◆ RAW DATA:
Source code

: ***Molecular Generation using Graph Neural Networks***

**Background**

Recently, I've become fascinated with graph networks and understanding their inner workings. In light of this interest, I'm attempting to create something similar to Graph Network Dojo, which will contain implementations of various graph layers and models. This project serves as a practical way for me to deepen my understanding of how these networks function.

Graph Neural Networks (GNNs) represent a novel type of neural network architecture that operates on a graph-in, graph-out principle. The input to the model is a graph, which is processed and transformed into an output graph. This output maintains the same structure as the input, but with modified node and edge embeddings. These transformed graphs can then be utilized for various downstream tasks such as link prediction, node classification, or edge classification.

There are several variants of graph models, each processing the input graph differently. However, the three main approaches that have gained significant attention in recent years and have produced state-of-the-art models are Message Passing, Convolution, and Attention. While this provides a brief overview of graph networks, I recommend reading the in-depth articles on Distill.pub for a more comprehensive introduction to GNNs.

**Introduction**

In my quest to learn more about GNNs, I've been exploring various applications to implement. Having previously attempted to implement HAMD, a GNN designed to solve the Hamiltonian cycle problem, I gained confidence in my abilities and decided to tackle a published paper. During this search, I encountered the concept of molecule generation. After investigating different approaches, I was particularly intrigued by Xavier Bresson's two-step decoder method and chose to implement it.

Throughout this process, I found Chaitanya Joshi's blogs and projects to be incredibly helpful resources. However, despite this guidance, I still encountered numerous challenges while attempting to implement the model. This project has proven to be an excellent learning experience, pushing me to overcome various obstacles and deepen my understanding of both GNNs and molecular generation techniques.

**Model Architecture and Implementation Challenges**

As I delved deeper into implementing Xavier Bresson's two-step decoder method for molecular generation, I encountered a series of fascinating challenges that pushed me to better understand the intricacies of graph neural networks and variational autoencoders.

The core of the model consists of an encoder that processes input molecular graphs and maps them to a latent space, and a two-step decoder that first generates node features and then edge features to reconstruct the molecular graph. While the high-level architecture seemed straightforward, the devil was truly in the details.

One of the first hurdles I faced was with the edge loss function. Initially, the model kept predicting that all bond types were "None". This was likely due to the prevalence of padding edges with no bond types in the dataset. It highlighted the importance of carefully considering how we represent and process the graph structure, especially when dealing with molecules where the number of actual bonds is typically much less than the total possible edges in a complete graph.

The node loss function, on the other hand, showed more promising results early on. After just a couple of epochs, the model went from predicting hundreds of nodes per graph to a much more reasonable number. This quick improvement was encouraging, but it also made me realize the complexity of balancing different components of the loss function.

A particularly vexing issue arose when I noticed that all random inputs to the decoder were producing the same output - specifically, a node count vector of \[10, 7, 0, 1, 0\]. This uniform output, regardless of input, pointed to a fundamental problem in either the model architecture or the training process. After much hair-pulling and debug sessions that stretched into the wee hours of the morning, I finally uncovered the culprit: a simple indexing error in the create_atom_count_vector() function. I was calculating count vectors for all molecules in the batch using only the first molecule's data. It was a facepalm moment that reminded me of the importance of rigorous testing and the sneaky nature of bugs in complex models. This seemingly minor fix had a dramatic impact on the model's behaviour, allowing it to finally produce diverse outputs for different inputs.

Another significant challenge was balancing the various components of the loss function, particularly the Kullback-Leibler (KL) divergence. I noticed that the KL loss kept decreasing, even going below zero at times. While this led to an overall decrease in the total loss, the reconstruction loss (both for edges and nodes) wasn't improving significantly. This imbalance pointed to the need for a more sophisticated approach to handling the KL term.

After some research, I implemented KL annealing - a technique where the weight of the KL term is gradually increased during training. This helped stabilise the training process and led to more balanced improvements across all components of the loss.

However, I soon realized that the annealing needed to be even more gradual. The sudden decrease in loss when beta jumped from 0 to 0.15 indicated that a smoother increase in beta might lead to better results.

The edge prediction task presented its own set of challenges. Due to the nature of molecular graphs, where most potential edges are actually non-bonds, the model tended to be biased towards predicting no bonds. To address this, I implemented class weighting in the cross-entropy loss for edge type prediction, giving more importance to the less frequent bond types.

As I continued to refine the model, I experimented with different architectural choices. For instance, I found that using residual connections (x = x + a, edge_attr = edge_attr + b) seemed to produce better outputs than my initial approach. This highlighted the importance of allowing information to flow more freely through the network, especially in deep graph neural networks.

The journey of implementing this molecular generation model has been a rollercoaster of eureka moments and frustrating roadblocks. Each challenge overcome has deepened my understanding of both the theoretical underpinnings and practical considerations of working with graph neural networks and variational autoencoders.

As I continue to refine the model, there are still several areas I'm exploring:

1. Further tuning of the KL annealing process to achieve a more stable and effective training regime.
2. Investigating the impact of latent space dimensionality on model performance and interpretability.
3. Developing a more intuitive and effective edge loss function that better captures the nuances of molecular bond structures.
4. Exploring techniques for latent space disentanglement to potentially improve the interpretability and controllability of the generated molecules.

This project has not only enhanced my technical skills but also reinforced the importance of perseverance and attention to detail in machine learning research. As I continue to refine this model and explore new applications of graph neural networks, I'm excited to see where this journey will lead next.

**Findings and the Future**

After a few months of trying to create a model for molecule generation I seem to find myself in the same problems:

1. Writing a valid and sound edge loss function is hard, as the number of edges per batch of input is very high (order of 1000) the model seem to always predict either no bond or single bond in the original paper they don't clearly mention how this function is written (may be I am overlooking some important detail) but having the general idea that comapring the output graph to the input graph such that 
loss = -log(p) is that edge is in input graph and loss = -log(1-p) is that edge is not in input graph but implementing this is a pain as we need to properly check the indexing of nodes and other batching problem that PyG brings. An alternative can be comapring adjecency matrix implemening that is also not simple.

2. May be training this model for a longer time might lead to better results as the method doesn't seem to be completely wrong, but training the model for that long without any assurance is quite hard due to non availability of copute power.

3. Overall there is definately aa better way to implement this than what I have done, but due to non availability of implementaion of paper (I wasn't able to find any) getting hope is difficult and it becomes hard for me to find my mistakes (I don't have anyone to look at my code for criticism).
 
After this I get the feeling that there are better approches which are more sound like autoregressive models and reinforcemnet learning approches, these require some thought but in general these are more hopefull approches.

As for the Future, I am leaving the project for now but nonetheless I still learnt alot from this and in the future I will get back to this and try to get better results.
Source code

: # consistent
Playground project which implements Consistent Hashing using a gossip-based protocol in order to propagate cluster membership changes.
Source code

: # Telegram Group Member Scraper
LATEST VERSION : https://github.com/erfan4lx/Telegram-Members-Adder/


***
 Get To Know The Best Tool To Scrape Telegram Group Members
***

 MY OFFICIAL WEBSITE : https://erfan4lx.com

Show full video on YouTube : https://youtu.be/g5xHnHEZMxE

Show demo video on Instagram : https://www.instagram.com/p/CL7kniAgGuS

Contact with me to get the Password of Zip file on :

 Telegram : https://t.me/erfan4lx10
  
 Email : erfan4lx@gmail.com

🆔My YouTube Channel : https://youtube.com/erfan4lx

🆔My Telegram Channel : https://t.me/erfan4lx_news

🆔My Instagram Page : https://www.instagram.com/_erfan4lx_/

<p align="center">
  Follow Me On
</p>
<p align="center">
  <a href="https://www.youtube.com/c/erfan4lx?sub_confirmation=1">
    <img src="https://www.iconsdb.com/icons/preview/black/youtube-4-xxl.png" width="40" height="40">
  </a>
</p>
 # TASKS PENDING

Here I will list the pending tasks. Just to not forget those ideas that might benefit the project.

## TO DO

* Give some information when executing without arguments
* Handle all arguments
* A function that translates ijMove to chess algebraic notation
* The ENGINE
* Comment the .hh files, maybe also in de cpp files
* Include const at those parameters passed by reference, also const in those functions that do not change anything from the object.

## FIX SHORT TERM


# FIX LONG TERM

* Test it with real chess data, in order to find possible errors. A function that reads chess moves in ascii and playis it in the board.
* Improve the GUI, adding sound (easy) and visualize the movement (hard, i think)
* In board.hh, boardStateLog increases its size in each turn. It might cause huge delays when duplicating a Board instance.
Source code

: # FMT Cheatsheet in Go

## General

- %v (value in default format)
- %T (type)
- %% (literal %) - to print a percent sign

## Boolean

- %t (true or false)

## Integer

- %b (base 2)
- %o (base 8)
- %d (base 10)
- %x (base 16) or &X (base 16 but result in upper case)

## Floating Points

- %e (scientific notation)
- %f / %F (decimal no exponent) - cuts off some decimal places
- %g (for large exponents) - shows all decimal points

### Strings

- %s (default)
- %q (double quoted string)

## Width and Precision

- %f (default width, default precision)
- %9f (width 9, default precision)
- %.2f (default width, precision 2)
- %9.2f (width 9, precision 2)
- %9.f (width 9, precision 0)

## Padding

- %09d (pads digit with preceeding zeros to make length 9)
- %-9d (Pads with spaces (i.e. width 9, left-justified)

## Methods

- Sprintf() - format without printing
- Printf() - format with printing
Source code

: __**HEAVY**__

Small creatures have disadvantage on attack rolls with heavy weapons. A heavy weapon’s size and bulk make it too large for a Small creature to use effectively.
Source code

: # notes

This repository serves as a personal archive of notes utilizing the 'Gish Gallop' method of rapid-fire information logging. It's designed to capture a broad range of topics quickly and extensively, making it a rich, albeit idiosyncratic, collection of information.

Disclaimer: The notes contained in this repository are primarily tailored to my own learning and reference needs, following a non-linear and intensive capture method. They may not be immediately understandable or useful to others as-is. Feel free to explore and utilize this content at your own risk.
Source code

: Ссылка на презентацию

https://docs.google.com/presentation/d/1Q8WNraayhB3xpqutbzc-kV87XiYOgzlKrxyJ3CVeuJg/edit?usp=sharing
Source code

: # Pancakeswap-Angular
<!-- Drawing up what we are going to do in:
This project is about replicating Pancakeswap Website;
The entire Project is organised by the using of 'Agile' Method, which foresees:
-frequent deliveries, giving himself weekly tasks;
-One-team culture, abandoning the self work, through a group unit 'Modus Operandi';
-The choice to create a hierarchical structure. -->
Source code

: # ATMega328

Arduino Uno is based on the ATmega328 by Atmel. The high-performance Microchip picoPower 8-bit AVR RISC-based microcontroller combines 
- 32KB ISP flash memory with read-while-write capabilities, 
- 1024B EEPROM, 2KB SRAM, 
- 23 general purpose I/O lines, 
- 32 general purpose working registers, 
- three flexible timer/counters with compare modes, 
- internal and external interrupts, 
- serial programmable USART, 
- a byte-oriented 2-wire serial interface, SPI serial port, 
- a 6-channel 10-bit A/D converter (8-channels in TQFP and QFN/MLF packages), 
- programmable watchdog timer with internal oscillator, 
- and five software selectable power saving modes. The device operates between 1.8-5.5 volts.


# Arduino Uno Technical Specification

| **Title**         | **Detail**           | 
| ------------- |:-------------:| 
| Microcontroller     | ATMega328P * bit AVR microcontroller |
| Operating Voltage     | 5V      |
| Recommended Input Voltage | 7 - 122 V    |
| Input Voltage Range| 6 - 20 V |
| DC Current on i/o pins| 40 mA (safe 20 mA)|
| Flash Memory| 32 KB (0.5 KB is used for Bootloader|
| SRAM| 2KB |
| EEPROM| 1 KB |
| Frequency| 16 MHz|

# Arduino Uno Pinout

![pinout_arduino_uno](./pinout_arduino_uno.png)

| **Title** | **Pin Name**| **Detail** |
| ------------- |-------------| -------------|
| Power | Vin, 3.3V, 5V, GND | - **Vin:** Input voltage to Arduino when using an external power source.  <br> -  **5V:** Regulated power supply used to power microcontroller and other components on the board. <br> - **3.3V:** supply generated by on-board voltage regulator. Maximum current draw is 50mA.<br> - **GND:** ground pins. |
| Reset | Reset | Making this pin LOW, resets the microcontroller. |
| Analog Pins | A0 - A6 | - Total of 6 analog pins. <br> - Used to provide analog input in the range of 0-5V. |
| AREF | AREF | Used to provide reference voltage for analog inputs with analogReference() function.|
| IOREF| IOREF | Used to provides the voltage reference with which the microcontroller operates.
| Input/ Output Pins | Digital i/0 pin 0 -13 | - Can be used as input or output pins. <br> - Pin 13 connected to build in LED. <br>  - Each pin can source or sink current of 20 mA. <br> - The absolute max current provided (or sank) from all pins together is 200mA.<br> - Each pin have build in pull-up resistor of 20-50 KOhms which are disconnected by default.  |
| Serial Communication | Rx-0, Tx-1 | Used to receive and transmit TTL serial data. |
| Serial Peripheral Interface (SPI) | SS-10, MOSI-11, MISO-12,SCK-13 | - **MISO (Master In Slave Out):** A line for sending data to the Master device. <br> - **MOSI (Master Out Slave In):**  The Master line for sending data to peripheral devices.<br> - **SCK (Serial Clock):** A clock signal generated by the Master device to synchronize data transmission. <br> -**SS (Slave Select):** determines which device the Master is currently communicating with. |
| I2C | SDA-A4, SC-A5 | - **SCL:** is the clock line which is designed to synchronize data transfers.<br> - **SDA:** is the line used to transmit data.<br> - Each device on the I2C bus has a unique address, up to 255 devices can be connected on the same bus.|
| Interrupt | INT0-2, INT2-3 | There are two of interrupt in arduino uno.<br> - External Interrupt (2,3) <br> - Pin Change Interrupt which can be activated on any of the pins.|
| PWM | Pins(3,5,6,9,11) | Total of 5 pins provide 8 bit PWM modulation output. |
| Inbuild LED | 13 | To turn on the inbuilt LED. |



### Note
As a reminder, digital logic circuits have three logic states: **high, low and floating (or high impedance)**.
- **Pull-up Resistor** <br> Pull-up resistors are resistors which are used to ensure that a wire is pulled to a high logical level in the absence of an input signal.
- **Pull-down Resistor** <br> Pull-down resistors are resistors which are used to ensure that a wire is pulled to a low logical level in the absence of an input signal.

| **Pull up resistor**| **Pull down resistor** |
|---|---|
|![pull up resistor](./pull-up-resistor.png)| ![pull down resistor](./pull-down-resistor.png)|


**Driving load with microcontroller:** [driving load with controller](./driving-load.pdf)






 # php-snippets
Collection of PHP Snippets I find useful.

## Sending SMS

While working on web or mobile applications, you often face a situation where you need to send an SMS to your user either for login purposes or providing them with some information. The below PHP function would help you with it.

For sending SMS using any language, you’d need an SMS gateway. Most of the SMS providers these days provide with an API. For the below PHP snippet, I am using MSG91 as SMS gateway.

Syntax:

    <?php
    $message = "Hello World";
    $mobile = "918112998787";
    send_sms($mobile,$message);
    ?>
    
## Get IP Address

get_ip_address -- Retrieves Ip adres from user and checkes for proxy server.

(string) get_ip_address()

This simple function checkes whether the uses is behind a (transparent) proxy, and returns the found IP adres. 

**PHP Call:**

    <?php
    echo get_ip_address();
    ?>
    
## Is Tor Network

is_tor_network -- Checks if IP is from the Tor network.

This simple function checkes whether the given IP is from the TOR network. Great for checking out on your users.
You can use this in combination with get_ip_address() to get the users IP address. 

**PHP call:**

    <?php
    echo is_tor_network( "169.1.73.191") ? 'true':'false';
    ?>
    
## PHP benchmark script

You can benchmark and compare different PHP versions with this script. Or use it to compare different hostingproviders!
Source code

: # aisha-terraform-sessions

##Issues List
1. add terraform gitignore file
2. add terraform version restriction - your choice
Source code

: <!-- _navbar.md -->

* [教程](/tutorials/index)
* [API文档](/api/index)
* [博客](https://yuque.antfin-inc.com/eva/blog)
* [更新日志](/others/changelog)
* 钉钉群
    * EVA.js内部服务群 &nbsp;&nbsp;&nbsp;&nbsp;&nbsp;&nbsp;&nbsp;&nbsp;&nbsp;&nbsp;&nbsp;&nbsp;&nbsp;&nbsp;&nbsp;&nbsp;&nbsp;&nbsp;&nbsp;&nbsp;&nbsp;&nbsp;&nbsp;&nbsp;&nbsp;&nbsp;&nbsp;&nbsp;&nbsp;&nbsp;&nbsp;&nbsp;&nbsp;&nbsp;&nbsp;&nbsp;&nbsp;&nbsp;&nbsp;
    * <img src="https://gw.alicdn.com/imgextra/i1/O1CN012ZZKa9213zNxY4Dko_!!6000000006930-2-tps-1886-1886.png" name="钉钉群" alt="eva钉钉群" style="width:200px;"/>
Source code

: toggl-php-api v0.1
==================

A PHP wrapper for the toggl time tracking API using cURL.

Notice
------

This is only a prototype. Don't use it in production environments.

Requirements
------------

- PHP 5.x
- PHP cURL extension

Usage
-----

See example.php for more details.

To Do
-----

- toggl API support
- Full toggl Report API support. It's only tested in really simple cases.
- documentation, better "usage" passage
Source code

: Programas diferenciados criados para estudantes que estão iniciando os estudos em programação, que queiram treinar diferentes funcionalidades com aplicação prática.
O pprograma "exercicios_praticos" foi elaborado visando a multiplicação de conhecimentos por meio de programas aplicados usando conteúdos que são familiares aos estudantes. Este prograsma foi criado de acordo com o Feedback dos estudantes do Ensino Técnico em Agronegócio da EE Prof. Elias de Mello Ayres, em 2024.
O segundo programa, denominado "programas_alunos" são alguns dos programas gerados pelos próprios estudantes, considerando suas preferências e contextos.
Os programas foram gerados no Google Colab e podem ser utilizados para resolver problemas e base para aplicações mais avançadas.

◆ WHAT IS BEING ASKED:
Transcribe the records above exactly, beginning at the line that contains "- a byte-oriented" and ending with the line that contains "- programmable watchdog", both included, and nothing else.

◆ ANSWER SECTION:
- a byte-oriented 2-wire serial interface, SPI serial port, 
- a 6-channel 10-bit A/D converter (8-channels in TQFP and QFN/MLF packages), 
- programmable watchdog timer with internal oscillator, 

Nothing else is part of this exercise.